=== WHAT IS EXPECTED ===
Every line of the data below that holds the string "Loading" needs to be reported.
= Beginning of Section =
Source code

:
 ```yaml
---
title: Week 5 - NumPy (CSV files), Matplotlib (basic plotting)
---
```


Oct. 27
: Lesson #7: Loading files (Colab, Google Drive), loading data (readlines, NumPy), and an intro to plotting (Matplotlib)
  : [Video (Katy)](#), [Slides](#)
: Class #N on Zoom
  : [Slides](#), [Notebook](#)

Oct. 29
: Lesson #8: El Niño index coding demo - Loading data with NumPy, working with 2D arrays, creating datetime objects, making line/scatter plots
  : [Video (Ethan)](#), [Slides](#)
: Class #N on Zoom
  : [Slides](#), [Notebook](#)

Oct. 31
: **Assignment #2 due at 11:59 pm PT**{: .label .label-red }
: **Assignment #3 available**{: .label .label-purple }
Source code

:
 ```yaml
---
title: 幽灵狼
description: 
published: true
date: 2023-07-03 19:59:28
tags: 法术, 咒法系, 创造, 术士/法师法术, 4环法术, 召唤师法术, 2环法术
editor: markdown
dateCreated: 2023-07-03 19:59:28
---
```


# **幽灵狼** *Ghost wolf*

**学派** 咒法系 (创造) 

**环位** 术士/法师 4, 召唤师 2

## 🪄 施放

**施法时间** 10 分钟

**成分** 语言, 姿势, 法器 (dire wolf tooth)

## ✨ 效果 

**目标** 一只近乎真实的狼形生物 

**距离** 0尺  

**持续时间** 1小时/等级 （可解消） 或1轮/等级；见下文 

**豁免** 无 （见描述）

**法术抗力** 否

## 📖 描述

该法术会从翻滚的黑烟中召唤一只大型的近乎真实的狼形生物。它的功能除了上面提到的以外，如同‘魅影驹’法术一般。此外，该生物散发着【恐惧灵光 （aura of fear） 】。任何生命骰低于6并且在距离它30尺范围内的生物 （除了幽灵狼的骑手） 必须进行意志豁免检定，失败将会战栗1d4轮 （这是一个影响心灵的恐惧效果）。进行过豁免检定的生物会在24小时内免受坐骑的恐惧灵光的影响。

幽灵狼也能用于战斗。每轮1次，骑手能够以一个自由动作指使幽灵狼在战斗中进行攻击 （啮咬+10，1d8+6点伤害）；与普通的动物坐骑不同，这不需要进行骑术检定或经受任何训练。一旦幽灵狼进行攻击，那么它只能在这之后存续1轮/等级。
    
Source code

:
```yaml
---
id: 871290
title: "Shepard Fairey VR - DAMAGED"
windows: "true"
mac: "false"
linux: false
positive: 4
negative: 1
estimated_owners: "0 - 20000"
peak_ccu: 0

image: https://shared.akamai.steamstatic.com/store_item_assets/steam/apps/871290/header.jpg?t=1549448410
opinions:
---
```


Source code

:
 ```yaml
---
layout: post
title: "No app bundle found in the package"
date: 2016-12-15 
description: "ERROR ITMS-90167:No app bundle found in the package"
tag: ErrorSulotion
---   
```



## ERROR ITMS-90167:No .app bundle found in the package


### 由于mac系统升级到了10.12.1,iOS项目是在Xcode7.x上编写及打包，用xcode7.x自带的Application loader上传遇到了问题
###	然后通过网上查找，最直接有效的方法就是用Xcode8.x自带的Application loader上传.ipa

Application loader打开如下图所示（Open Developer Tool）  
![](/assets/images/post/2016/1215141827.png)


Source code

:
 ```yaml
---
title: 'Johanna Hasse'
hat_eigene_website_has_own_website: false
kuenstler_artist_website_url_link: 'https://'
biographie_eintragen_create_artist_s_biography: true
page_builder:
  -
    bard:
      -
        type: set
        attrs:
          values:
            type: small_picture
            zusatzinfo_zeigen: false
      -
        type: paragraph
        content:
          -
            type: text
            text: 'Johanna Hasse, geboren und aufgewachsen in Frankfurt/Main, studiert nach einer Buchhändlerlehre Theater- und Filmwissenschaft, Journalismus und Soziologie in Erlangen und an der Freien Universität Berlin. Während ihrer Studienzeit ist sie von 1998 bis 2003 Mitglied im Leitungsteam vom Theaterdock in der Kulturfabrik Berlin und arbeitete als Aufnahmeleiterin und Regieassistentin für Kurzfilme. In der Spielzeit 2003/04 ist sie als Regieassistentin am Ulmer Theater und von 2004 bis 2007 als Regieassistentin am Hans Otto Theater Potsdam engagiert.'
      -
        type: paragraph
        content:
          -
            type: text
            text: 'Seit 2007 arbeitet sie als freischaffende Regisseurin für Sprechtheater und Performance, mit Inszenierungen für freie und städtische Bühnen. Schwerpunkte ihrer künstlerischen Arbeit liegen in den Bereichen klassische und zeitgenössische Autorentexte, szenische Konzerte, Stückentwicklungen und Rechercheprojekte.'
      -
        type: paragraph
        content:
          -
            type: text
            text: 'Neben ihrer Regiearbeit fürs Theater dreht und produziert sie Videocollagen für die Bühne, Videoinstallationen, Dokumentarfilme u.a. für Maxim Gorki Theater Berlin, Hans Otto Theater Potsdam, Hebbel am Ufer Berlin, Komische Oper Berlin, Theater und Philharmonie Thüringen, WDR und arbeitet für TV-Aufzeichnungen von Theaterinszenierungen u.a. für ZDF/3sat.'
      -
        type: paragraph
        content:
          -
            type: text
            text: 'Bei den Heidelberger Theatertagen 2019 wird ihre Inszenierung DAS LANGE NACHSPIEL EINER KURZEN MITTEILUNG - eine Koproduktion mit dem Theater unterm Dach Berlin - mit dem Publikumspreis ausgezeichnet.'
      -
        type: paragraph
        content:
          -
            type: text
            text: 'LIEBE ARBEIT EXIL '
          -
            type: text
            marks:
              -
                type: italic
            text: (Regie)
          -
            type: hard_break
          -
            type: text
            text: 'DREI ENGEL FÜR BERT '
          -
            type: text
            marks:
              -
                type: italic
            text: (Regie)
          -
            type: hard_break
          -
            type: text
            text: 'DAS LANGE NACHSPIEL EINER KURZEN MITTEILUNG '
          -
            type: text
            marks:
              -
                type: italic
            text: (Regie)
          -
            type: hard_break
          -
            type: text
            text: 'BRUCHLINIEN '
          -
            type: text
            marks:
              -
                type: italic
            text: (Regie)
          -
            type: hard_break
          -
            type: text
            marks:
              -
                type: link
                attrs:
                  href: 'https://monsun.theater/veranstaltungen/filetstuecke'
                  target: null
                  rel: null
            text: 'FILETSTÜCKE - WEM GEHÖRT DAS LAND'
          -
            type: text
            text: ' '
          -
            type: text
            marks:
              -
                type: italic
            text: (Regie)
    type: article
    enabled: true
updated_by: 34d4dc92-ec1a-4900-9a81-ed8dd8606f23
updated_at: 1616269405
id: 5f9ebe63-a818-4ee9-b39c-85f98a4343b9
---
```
= End of Section =
=== ANSWER SECTION ===
: Lesson #7: Loading files (Colab, Google Drive), loading data (readlines, NumPy), and an intro to plotting (Matplotlib)
: Lesson #8: El Niño index coding demo - Loading data with NumPy, working with 2D arrays, creating datetime objects, making line/scatter plots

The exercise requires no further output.